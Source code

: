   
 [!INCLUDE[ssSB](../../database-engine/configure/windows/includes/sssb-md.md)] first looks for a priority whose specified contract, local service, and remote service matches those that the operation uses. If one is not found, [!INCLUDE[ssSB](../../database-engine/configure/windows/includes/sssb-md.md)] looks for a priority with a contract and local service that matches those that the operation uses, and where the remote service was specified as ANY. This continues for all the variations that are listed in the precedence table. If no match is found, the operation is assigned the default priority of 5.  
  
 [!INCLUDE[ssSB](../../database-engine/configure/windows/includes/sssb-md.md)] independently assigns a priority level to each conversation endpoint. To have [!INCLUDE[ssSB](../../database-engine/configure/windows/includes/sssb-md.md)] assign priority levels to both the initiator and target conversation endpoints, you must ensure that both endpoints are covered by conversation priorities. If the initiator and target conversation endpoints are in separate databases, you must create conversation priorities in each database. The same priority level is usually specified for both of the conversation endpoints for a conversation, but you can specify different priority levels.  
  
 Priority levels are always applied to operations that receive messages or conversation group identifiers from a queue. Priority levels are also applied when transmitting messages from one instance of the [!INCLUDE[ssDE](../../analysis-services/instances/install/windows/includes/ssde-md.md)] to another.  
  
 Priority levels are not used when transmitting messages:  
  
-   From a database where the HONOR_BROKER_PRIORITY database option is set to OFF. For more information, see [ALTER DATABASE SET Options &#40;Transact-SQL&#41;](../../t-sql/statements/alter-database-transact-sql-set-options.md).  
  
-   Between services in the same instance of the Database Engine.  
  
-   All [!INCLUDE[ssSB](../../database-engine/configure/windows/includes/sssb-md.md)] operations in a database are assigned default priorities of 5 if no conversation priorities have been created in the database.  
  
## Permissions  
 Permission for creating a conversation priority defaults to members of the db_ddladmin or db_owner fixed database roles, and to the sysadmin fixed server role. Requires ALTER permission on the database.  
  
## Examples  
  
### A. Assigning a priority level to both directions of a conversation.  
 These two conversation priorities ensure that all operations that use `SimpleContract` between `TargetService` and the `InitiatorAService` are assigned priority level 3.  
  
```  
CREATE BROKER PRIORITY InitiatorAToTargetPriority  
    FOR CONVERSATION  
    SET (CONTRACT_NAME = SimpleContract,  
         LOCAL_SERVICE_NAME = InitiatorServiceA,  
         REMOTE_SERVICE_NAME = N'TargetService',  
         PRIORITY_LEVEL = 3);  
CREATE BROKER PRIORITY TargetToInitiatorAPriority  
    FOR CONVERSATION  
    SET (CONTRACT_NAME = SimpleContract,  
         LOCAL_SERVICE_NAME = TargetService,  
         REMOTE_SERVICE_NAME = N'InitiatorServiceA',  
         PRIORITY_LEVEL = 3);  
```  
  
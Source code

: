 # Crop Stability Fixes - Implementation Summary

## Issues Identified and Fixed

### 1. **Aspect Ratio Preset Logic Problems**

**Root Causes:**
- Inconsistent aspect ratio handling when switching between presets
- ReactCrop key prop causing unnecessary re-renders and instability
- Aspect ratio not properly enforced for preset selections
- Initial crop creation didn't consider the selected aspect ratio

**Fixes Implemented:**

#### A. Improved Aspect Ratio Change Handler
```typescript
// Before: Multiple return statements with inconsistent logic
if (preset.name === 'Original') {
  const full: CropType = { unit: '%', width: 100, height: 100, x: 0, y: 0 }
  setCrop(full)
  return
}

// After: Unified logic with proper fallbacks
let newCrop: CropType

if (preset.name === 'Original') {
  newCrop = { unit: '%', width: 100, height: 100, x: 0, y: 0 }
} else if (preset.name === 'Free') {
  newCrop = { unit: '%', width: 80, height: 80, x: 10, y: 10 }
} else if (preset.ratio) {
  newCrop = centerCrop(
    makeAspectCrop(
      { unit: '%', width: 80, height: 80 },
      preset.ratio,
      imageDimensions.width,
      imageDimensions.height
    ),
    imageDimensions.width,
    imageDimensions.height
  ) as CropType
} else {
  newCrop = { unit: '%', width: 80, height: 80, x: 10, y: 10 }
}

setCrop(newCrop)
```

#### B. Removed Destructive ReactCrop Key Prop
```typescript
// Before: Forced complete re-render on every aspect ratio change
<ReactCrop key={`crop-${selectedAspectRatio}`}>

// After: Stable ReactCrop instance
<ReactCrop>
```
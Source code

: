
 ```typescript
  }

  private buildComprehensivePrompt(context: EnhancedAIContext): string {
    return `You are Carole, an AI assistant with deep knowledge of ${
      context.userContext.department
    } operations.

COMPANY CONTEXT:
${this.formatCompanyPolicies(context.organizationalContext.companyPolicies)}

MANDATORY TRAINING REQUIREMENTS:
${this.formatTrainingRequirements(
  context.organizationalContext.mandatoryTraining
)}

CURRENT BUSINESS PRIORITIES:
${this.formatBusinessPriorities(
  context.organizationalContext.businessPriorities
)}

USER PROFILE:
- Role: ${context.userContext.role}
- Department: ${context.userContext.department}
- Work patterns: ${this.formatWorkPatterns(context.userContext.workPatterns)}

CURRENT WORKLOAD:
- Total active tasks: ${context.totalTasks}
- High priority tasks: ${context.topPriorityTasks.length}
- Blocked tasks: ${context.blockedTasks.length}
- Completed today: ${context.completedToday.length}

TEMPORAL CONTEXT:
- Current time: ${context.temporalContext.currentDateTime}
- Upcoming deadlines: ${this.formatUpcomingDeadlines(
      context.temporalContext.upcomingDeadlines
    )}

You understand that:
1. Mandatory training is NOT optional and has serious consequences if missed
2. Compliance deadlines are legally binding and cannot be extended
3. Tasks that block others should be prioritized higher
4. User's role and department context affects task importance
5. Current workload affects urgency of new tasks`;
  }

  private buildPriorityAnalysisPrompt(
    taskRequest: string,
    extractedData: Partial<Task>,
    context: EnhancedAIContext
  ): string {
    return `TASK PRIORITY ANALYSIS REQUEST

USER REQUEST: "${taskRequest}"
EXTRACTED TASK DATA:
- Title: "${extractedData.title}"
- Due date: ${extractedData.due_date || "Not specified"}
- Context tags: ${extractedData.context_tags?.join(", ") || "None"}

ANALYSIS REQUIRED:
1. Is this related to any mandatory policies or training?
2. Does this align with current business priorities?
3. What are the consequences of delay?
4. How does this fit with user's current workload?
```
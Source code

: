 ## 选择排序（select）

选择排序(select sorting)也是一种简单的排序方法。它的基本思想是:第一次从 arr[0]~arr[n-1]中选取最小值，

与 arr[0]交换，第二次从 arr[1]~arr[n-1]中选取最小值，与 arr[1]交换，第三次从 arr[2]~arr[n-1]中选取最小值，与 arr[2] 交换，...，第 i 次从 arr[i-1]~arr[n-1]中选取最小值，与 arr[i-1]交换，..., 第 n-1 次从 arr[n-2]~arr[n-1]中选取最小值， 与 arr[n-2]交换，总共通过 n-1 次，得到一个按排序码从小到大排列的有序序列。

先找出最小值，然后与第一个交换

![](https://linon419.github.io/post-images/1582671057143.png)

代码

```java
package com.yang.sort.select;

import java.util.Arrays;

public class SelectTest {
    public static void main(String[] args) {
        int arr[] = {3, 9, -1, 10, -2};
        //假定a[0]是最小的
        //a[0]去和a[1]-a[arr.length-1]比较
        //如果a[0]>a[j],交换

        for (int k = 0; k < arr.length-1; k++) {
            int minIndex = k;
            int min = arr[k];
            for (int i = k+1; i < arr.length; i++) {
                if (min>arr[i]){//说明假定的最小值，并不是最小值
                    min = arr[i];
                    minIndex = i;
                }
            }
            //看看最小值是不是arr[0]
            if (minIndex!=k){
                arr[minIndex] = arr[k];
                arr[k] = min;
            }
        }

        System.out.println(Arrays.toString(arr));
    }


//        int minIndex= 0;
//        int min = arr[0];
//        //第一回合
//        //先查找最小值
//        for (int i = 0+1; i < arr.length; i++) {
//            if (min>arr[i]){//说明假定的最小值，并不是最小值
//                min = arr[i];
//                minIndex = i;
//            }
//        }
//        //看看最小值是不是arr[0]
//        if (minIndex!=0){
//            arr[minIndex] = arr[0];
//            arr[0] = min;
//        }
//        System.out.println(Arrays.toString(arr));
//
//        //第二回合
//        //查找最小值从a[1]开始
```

══════════

_Task description_
Provide the count of lines in the entries above that hold the word "affects", and leave out everything else.

_Task response_
2